Answers
I'm currently reading the novel The Prime of Miss Jean Brodie and I am to identify some Dramatic Irony that I could share with the rest of my reading group. So far I've identified there is a dramatic irony in the fact that Miss Brodie 'worships' everything Italian (and the characters don't realize this). But what else?? Any ideas would be appreciated.
http://answersss.quipr.net
you can get much information in this website,stay a minute in website and check anyone link at a time,you can aslo get your answer in Google Search in this website, which has helped me alot
I know some of the differences between the novel and the movie, but I just want to make sure I didn't miss any! Help please :)
"The popularity of the movie lies, in part, on Maggie Smith’s excellent performance, which would grant her an Academy Award as Best Actress that same year. Briefly comparing the novel and its adaptation, we would say that the movie’s Jean Brodie is, like the novel depicts her, a striking woman. The colours in which she dresses sharply contrast not only with the staff’s and the young girls’ grey outfits, but also with Edinburgh’s greyish ambience. She has the same flawed humanity that makes us dislike her while at the same time feel for her. Two of the Brodie girls in the novel, Mary Macgregor and Joyce Emily, are in the movie compressed into the “stupid lump” Mary. Brodie’s direct confrontation with the headmistress belongs to the movie, not to the novel. Love affairs and relationships Brodie and Teddy Lloyd, Brodie and Lowther, Sandy and Teddy Lloyd – are in the novel much more hinted than described, while in the movie they seem a little melodramatic. The director chose time linearity instead of different time frames, and the action does not evolve during several years, as happens in the novel; its constant flash-backs and flashforwards, which introduced the reader to Sandy’s important retrospective analysis, are absent in the movie."
I have seen the movie but is the book different? I f yes in what ways?
i never read the book and do love the movie . Half those girls on there are grandmothers now . One of the young ladies appeared on the dear john show as his boss. I did not know there was a book.
I tried to do research,but all I can find is information about a woman's "sexual prime." Surely, there is much more to a woman's prime age than sex. I want to know what you think a woman must feel or experience to be in her prime age.
To me, someone in their prime is when they're young, healthy, and successful and feel like they have everything they want. So I guess in their mid to late 20's.

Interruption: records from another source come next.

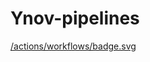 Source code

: # Ynov-pipelines
[/actions/workflows/badge.svg](https://github.com/Thibsito/Ynov-pipelines/actions/workflows/main.yml/badge.svg)
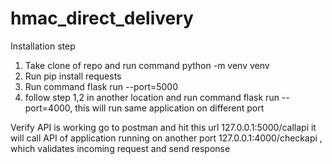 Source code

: # hmac_direct_delivery

Installation step
1. Take clone of repo and run command python -m venv venv
2. Run pip install requests
3. Run command flask run --port=5000
4. follow step 1,2 in another location and run command  flask run --port=4000, this will run same application on different port

Verify API is working 
 go to postman and hit this url 127.0.0.1:5000/callapi  it will call API of application running on another port 127.0.0.1:4000/checkapi , 
   which validates incoming request and send response


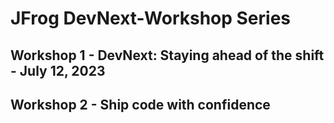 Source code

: # JFrog DevNext-Workshop Series

## Workshop 1 - DevNext: Staying ahead of the shift - July 12, 2023

## Workshop 2 - Ship code with confidence 

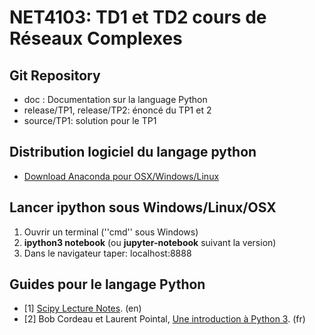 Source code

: # NET4103: TD1 et TD2 cours de Réseaux Complexes 

## Git Repository
* doc : Documentation sur la language Python
* release/TP1, release/TP2: énoncé du TP1 et 2
* source/TP1: solution pour le TP1  


## Distribution logiciel du langage python
* [Download Anaconda pour OSX/Windows/Linux](https://www.continuum.io/downloads)

## Lancer ipython sous Windows/Linux/OSX
1. Ouvrir un terminal (''cmd'' sous Windows)
2. **ipython3 notebook** (ou **jupyter-notebook** suivant la version)
3. Dans le navigateur taper: localhost:8888

## Guides pour le langage Python
* [1] [Scipy Lecture Notes](http://www.scipy-lectures.org/). (en)
* [2] Bob Cordeau et Laurent Pointal, [Une introduction à Python 3](http://hebergement.u-psud.fr/iut-orsay/Pedagogie/MPHY/Python/courspython3.pdf). (fr)
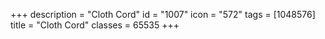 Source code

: +++
description = "Cloth Cord"
id = "1007"
icon = "572"
tags = [1048576]
title = "Cloth Cord"
classes = 65535
+++

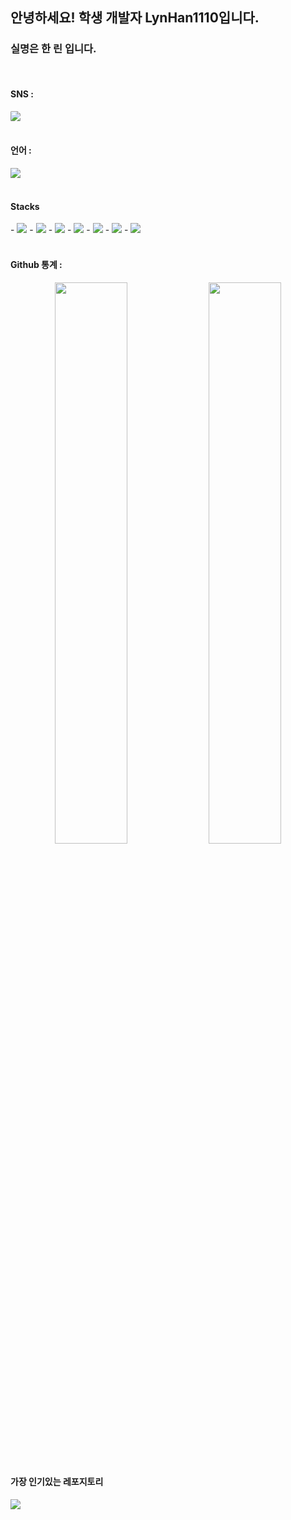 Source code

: <h2>안녕하세요! 학생 개발자 LynHan1110입니다.</h2>
<h3>  실명은 한 린 입니다.</h3>

  <br />
   <h4>SNS :</h4> 
  <img src="https://discord.c99.nl/widget/theme-1/1000315891898138634.png" style="border-radius: 10%;" />
<br /><br />
<h4>언어 : </h4>
<img src="https://github-readme-stats.vercel.app/api/top-langs/?username=LynHan1110" />
<br />
<br />
<h4>Stacks</h4>
- <img src="https://img.shields.io/badge/HTML-E34F26?style=flat-square&logo=HTML5&logoColor=white"></img>
- <img src="https://img.shields.io/badge/JavaScript-F7DF1E?style=flat-square&logo=Javascript&logoColor=white"></img>
- <img src="https://img.shields.io/badge/CSS-1572B6?style=flat-square&logo=CSS3&logoColor=white"></img>
- <img src="https://img.shields.io/badge/Node.js-339933?style=flat-square&logo=Node.js&logoColor=white"></img>
- <img src="https://img.shields.io/badge/PHP-777BB4?style=flat-square&logo=PHP&logoColor=white"></img>
- <img src="https://img.shields.io/badge/Netlify-00C7B7?style=flat-square&logo=Netlify&logoColor=white"></img>
-  <img src="https://img.shields.io/badge/-%ED%95%9C%EA%B5%AD%EB%A7%90-blue"/>
<br />
<br />
<h4>Github 통계 : </h4>
<p align="center">
<img src="https://github-readme-stats.vercel.app/api?username=LynHan1110&theme=gotham&show_icons=true&count_private=true&hide_border=true"  width="48%"/>
<img src="https://github-readme-streak-stats.herokuapp.com?user=LynHan1110&theme=gotham&hide_border=true&date_format=M%20j%5B%2C%20Y%5D"  width="48%"/>
<br /><br />
  <h4>가장 인기있는 레포지토리</h4>
<img src="https://github-readme-stats.vercel.app/api/pin/?username=LynHan1110&repo=BibleProject" />
</p>
<br />
<br />

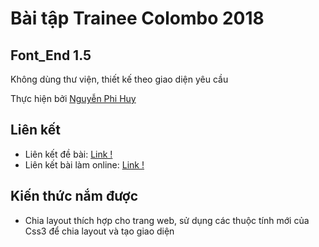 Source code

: # Bài tập Trainee Colombo 2018

## Font_End 1.5

Không dùng thư viện, thiết kế theo giao diện yêu cầu

Thực hiện bởi [Nguyễn Phi Huy](https://github.com/huynhan147)

## Liên kết

- Liên kết đề bài: [Link !](https://github.com/colombo-trainee/trainee_2018/blob/master/frontend/simple%20pc/1671.psd)
- Liên kết bài làm online: [Link !](https://huynhan147.github.io/font_end1/)

## Kiến thức nắm được

- Chia layout thích hợp cho trang web, sử dụng các thuộc tính mới của Css3 để chia layout và tạo giao diện
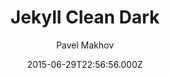 ---
title: Jekyll Clean Dark
github: https://github.com/streetturtle/jekyll-clean-dark
demo: https://pavelmakhov.com/jekyll-clean-dark/
author: Pavel Makhov
ssg:
  - Jekyll
cms:
  - Markdown
date: 2015-06-29T22:56:56.000Z
description: Dark clean theme for jekyll
draft: true
publish_date: '2015-06-29T22:56:56Z'
update_date: '2020-05-27T00:31:17Z'
github_star: 205
github_fork: 136
---
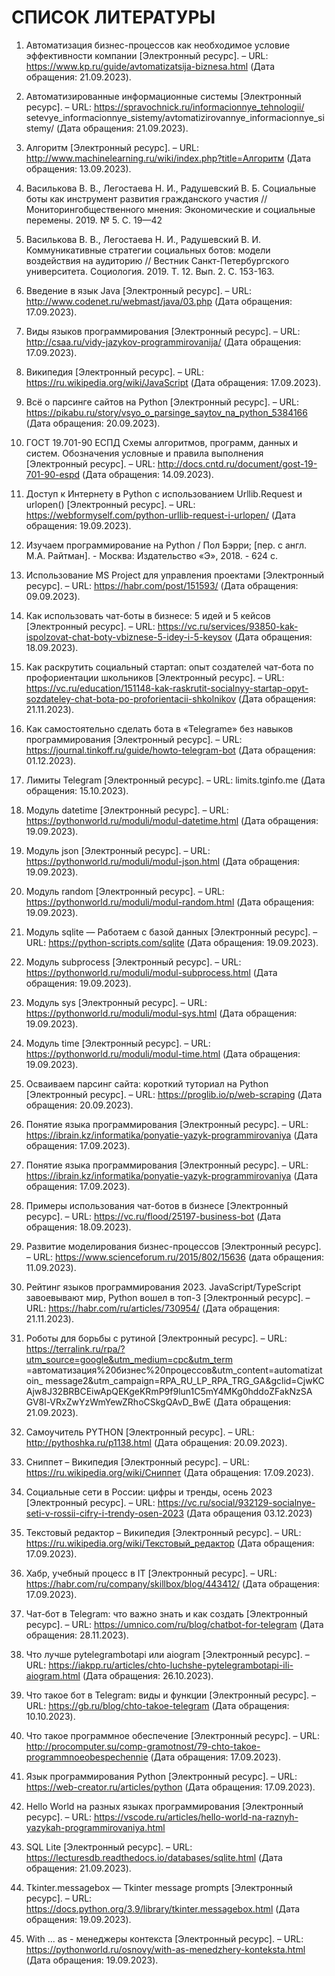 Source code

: # СПИСОК ЛИТЕРАТУРЫ

1. Автоматизация бизнес-процессов как необходимое условие эффективности компании [Электронный ресурс]. – URL: https://www.kp.ru/guide/avtomatizatsija-biznesa.html (Дата обращения: 21.09.2023).

2. Автоматизированные информационные системы [Электронный ресурс]. – URL: https://spravochnick.ru/informacionnye_tehnologii/ setevye_informacionnye_sistemy/avtomatizirovannye_informacionnye_sistemy/ (Дата обращения: 21.09.2023). 

3. Алгоритм [Электронный ресурс]. – URL: http://www.machinelearning.ru/wiki/index.php?title=Алгоритм (Дата обращения: 13.09.2023). 

4. Василькова В. В., Легостаева Н. И., Радушевский В. Б. Социальные боты как инструмент развития гражданского участия //Мониторингобщественного мнения: Экономические и социальные перемены. 2019. № 5. С. 19—42

5. Василькова В. В., Легостаева Н. И., Радушевский В. И. Коммуникативные стратегии социальных ботов: модели воздействия на аудиторию // Вестник Санкт-Петербургского университета. Социология. 2019. Т. 12. Вып. 2. С. 153-163.

6. Введение в язык Java [Электронный ресурс]. – URL: http://www.codenet.ru/webmast/java/03.php (Дата обращения: 17.09.2023). 

7. Виды языков программирования [Электронный ресурс]. – URL: http://csaa.ru/vidy-jazykov-programmirovanija/ (Дата обращения: 17.09.2023).

8. Википедия [Электронный ресурс]. – URL: https://ru.wikipedia.org/wiki/JavaScript (Дата обращения: 17.09.2023).

9. Всё о парсинге сайтов на Python [Электронный ресурс]. – URL: https://pikabu.ru/story/vsyo_o_parsinge_saytov_na_python_5384166 (Дата обращения: 20.09.2023). 

10. ГОСТ 19.701-90 ЕСПД Схемы алгоритмов, программ, данных и систем. Обозначения условные и правила выполнения [Электронный ресурс]. – URL: http://docs.cntd.ru/document/gost-19-701-90-espd (Дата обращения: 14.09.2023). 

11. Доступ к Интернету в Python с использованием Urllib.Request и urlopen() [Электронный ресурс]. – URL: https://webformyself.com/python-urllib-request-i-urlopen/ (Дата обращения: 19.09.2023).

12. Изучаем программирование на Python / Пол Бэрри; [пер. с англ. М.А. Райтман]. - Москва: Издательство «Э», 2018. - 624 с.

13. Использование MS Project для управления проектами [Электронный ресурс]. – URL: https://habr.com/post/151593/ (Дата обращения: 09.09.2023).

14. Как использовать чат-боты в бизнесе: 5 идей и 5 кейсов [Электронный ресурс]. – URL: https://vc.ru/services/93850-kak-ispolzovat-chat-boty-vbiznese-5-idey-i-5-keysov (Дата обращения: 18.09.2023). 

15. Как раскрутить социальный стартап: опыт создателей чат-бота по профориентации школьников [Электронный ресурс]. – URL: https://vc.ru/education/151148-kak-raskrutit-socialnyy-startap-opyt-sozdateley-chat-bota-po-proforientacii-shkolnikov (Дата обращения: 21.11.2023). 

16. Как самостоятельно сделать бота в «Telegramе» без навыков программирования [Электронный ресурс]. – URL: https://journal.tinkoff.ru/guide/howto-telegram-bot (Дата обращения: 01.12.2023). 

17. Лимиты Telegram [Электронный ресурс]. – URL: limits.tginfo.me (Дата обращения: 15.10.2023).

18. Модуль datetime [Электронный ресурс]. – URL: https://pythonworld.ru/moduli/modul-datetime.html (Дата обращения: 19.09.2023). 

19. Модуль json [Электронный ресурс]. – URL: https://pythonworld.ru/moduli/modul-json.html (Дата обращения: 19.09.2023). 

20. Модуль random [Электронный ресурс]. – URL: https://pythonworld.ru/moduli/modul-random.html (Дата обращения: 19.09.2023). 

21. Модуль sqlite — Работаем с базой данных [Электронный ресурс]. – URL: https://python-scripts.com/sqlite (Дата обращения: 19.09.2023). 

22. Модуль subprocess [Электронный ресурс]. – URL: https://pythonworld.ru/moduli/modul-subprocess.html (Дата обращения: 19.09.2023).

23. Модуль sys [Электронный ресурс]. – URL: https://pythonworld.ru/moduli/modul-sys.html (Дата обращения: 19.09.2023). 

24. Модуль time [Электронный ресурс]. – URL: https://pythonworld.ru/moduli/modul-time.html (Дата обращения: 19.09.2023). 

25. Осваиваем парсинг сайта: короткий туториал на Python [Электронный ресурс]. – URL: https://proglib.io/p/web-scraping (Дата обращения: 20.09.2023). 

26. Понятие языка программирования [Электронный ресурс]. – URL: https://ibrain.kz/informatika/ponyatie-yazyk-programmirovaniya (Дата обращения: 17.09.2023).

27. Понятие языка программирования [Электронный ресурс]. – URL: https://ibrain.kz/informatika/ponyatie-yazyk-programmirovaniya (Дата обращения: 17.09.2023).

28. Примеры использования чат-ботов в бизнесе [Электронный ресурс]. – URL: https://vc.ru/flood/25197-business-bot (Дата обращения: 18.09.2023).  

29. Развитие моделирования бизнес-процессов [Электронный ресурс]. – URL: https://www.scienceforum.ru/2015/802/15636 (дата обращения: 11.09.2023).

30. Рейтинг языков программирования 2023. JavaScript/TypeScript завоевывают мир, Python вошел в топ-3 [Электронный ресурс]. – URL: https://habr.com/ru/articles/730954/ (Дата обращения: 21.11.2023). 

31. Роботы для борьбы с рутиной [Электронный ресурс]. – URL: https://terralink.ru/rpa/?utm_source=google&utm_medium=cpc&utm_term =автоматизация%20бизнес%20процессов&utm_content=automatizatoin_ message2&utm_campaign=RPA_RU_LP_RPA_TRG_GA&gclid=CjwKC Ajw8J32BRBCEiwApQEKgeKRmP9f9lun1C5mY4MKg0hddoZFakNzSA GV8l-VRxZwYzWmYewZRhoCSkgQAvD_BwE (Дата обращения: 21.09.2023). 

32. Самоучитель PYTHON [Электронный ресурс]. – URL: http://pythoshka.ru/p1138.html (Дата обращения: 20.09.2023).

33. Сниппет – Википедия [Электронный ресурс]. – URL: https://ru.wikipedia.org/wiki/Сниппет (Дата обращения: 17.09.2023). 

34. Социальные сети в России: цифры и тренды, осень 2023 [Электронный ресурс]. – URL: https://vc.ru/social/932129-socialnye-seti-v-rossii-cifry-i-trendy-osen-2023 (Дата обращения 03.12.2023)

35. Текстовый редактор – Википедия [Электронный ресурс]. – URL: https://ru.wikipedia.org/wiki/Текстовый_редактор (Дата обращения: 17.09.2023).  

36. Хабр, учебный процесс в IT [Электронный ресурс]. – URL: https://habr.com/ru/company/skillbox/blog/443412/ (Дата обращения: 17.09.2023).

37. Чат-бот в Telegram: что важно знать и как создать [Электронный ресурс]. – URL: https://umnico.com/ru/blog/chatbot-for-telegram (Дата обращения: 28.11.2023). 

38. Что лучше pytelegrambotapi или aiogram [Электронный ресурс]. – URL: https://iakpp.ru/articles/chto-luchshe-pytelegrambotapi-ili-aiogram.html (Дата обращения: 26.10.2023).  

39. Что такое бот в Telegram: виды и функции [Электронный ресурс]. – URL: https://gb.ru/blog/chto-takoe-telegram (Дата обращения: 10.10.2023). 

40. Что такое программное обеспечение [Электронный ресурс]. – URL: http://procomputer.su/comp-gramotnost/79-chto-takoe-programmnoeobespechennie (Дата обращения: 17.09.2023).

41. Язык программирования Python [Электронный ресурс]. – URL: https://web-creator.ru/articles/python (Дата обращения: 17.09.2023).

42. Hello World на разных языках программирования [Электронный ресурс]. – URL: https://vscode.ru/articles/hello-world-na-raznyh-yazykah-programmirovaniya.html

43. SQL Lite [Электронный ресурс]. – URL: https://lecturesdb.readthedocs.io/databases/sqlite.html (Дата обращения: 21.09.2023).

44. Tkinter.messagebox — Tkinter message prompts [Электронный ресурс]. – URL: https://docs.python.org/3.9/library/tkinter.messagebox.html (Дата обращения: 19.09.2023). 

45. With ... as - менеджеры контекста [Электронный ресурс]. – URL: https://pythonworld.ru/osnovy/with-as-menedzhery-konteksta.html (Дата обращения: 19.09.2023).  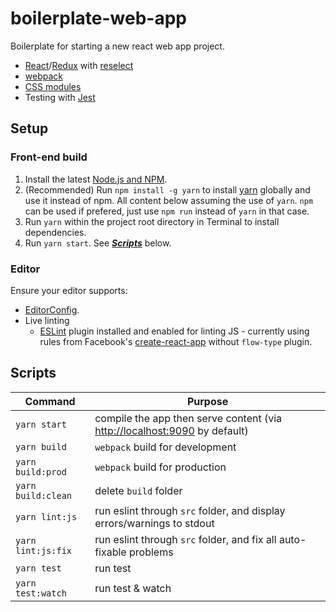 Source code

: # boilerplate-web-app
Boilerplate for starting a new react web app project.
 - [React](https://facebook.github.io/react/)/[Redux](http://redux.js.org/) with [reselect](https://github.com/reactjs/reselect)
 - [webpack](https://webpack.js.org)
 - [CSS modules](https://github.com/css-modules/css-modules)
 - Testing with [Jest](https://facebook.github.io/jest/)

## Setup

### Front-end build
1. Install the latest [Node.js and NPM](https://nodejs.org).
2. (Recommended) Run `npm install -g yarn` to install [yarn](https://yarnpkg.com/) globally and use it instead of npm. All content below assuming the use of `yarn`. `npm` can be used if prefered, just use `npm run` instead of `yarn` in that case.
3. Run `yarn` within the project root directory in Terminal to install dependencies.
4. Run `yarn start`. See ***[Scripts](#scripts)*** below.

### Editor

Ensure your editor supports:
- [EditorConfig](http://editorconfig.org/#download).
- Live linting
  - [ESLint](http://eslint.org/docs/user-guide/integrations#editors) plugin installed and enabled for linting JS - currently using rules from Facebook's [create-react-app](https://github.com/facebookincubator/create-react-app) without `flow-type` plugin.

## Scripts

| Command            | Purpose                                                                                            |
|--------------------|----------------------------------------------------------------------------------------------------|
| `yarn start`       | compile the app then serve content (via [http://localhost:9090](http://localhost:9090) by default) |
| `yarn build`       | `webpack` build for development                                                                    |
| `yarn build:prod`  | `webpack` build for production                                                                     |
| `yarn build:clean` | delete `build` folder                                                                              |
| `yarn lint:js`     | run eslint through `src` folder, and display errors/warnings to stdout                             |
| `yarn lint:js:fix` | run eslint through `src` folder, and fix all auto-fixable problems                                 |
| `yarn test`        | run test                                                                                           |
| `yarn test:watch`  | run test & watch                                                                                   |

I just read the novel a few weeks ago and now I can't find what exactly happened to Rose. I think she got married, but if anyone knows about what point in the book it mentions what happened to her that would be fantastic. Thank you!
Rose's last main function in the novel is to carry to Miss Brodie the information that Sandy has had the affair with the art master.
After this Rose leaves and makes a good marriage to a successful business man. The indication is that he is very wealthy and has various businesses. This is revealed in a visit to Sandy, now a nun.
The quote is in the last chapter, in my copy (Penguins Modern) pg 121, about 7 pages from the end. Look out for the paragraph beginning, "When she was a nun, sooner or later..."
One of my favourite quotes from the novel also illustrates Rose that "she shook off Miss Brodie's influence like a dog does pond water".
I have only just read it for the umpteenth time. The character of Jean Brodie fascinates me!